(Saved data entries)
§ §
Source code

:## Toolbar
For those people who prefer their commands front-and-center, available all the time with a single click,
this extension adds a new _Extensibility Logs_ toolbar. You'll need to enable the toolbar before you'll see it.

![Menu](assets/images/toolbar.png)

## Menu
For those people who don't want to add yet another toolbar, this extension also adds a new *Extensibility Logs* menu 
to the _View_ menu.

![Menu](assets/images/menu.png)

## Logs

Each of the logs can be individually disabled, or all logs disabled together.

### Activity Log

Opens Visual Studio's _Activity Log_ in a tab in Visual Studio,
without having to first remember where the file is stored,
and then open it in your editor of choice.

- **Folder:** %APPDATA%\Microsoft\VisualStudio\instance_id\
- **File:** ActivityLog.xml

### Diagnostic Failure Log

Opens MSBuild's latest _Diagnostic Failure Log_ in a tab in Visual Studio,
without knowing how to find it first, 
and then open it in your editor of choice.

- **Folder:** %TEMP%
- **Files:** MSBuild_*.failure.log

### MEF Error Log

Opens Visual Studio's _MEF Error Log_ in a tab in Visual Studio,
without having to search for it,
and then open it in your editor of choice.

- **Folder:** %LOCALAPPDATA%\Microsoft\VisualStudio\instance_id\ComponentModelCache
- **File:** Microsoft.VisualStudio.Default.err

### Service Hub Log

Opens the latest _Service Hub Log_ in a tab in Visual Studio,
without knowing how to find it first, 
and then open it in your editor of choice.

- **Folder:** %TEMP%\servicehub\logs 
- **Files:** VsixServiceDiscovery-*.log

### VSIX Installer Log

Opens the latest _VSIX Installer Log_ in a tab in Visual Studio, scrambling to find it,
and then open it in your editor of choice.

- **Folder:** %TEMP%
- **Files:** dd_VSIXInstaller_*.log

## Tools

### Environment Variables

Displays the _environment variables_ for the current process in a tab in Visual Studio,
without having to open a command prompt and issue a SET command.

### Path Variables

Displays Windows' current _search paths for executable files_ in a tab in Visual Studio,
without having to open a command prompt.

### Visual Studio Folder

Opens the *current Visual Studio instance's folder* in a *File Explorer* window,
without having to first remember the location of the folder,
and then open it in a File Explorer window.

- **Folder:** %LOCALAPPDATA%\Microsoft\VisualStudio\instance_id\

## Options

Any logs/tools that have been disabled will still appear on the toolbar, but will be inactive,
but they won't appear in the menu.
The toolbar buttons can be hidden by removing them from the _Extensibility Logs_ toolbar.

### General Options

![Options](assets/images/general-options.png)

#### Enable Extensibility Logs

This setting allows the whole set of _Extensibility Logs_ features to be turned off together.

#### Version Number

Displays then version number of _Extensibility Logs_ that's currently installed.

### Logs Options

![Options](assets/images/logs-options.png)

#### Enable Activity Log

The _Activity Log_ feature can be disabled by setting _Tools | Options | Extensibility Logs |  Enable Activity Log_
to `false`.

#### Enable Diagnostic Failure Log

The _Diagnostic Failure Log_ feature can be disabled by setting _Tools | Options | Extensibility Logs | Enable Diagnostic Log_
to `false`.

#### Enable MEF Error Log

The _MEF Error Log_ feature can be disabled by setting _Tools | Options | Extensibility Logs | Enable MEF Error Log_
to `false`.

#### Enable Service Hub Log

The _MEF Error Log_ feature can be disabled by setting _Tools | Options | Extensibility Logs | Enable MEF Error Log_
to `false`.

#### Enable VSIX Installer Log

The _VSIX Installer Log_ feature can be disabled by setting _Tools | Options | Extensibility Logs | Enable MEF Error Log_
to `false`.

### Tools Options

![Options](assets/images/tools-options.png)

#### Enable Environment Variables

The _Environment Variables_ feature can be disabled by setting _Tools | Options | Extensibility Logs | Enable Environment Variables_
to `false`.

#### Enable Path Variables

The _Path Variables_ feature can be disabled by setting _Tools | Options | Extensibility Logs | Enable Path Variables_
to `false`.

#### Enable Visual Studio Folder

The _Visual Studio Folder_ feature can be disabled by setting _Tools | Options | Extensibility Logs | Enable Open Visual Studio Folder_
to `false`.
§ §
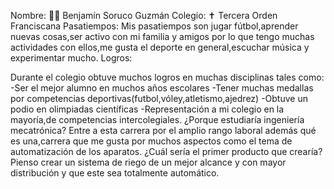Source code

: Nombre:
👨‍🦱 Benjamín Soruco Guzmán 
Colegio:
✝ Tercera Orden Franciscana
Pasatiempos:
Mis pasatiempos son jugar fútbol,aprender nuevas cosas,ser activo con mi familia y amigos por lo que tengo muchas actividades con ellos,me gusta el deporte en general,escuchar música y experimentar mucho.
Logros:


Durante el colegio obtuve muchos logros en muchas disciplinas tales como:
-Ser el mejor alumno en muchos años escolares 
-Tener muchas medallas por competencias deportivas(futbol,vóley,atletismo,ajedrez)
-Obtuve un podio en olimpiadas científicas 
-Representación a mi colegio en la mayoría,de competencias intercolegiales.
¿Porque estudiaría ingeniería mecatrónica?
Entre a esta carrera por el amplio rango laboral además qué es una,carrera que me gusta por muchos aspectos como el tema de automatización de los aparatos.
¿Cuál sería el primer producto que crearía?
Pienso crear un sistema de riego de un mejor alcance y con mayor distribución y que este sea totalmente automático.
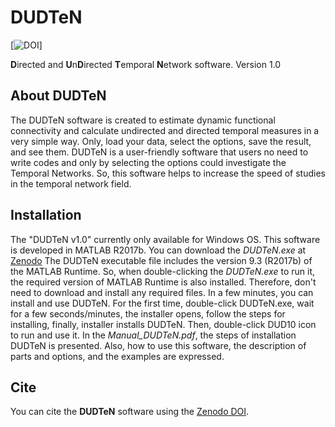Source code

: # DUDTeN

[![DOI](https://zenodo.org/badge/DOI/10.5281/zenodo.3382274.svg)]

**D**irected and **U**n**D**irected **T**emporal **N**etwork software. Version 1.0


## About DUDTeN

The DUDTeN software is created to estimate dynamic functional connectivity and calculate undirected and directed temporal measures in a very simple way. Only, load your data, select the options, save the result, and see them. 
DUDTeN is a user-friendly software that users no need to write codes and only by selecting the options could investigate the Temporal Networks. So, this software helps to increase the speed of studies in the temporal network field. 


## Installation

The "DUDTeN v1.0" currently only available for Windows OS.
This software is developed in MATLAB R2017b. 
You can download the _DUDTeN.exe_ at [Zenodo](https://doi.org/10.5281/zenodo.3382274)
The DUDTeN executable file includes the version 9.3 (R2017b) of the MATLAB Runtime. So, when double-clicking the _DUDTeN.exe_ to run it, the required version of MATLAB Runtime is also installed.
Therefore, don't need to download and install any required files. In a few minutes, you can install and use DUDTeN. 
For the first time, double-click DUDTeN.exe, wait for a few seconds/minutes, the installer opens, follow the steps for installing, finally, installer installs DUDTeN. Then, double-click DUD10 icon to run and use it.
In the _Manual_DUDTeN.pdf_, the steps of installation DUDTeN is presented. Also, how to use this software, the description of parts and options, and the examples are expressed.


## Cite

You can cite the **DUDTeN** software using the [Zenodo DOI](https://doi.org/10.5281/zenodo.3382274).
§ §
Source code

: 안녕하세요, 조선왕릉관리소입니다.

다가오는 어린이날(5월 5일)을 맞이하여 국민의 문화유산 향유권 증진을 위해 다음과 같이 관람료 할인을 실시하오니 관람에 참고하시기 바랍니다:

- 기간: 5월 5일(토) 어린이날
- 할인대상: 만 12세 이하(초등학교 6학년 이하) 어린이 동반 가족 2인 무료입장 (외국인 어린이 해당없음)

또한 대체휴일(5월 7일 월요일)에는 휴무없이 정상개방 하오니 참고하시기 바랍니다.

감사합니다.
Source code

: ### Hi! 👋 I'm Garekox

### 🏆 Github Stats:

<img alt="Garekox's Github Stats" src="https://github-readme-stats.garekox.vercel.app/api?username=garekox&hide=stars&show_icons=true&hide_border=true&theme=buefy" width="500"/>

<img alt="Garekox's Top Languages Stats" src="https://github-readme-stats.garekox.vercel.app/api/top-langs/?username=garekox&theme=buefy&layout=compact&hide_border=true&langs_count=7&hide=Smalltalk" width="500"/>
§ §
— TASK DIRECTIONS —
From the line that has "- **Files:** VsixServiceDiscovery-*.log" through the line that has "but they won't appear in the menu.", copy every line exactly as it appears above, and leave out all others.

— SOLUTION BELOW —
- **Files:** VsixServiceDiscovery-*.log

### VSIX Installer Log

Opens the latest _VSIX Installer Log_ in a tab in Visual Studio, scrambling to find it,
and then open it in your editor of choice.

- **Folder:** %TEMP%
- **Files:** dd_VSIXInstaller_*.log

## Tools

### Environment Variables

Displays the _environment variables_ for the current process in a tab in Visual Studio,
without having to open a command prompt and issue a SET command.

### Path Variables

Displays Windows' current _search paths for executable files_ in a tab in Visual Studio,
without having to open a command prompt.

### Visual Studio Folder

Opens the *current Visual Studio instance's folder* in a *File Explorer* window,
without having to first remember the location of the folder,
and then open it in a File Explorer window.

- **Folder:** %LOCALAPPDATA%\Microsoft\VisualStudio\instance_id\

## Options

Any logs/tools that have been disabled will still appear on the toolbar, but will be inactive,
but they won't appear in the menu.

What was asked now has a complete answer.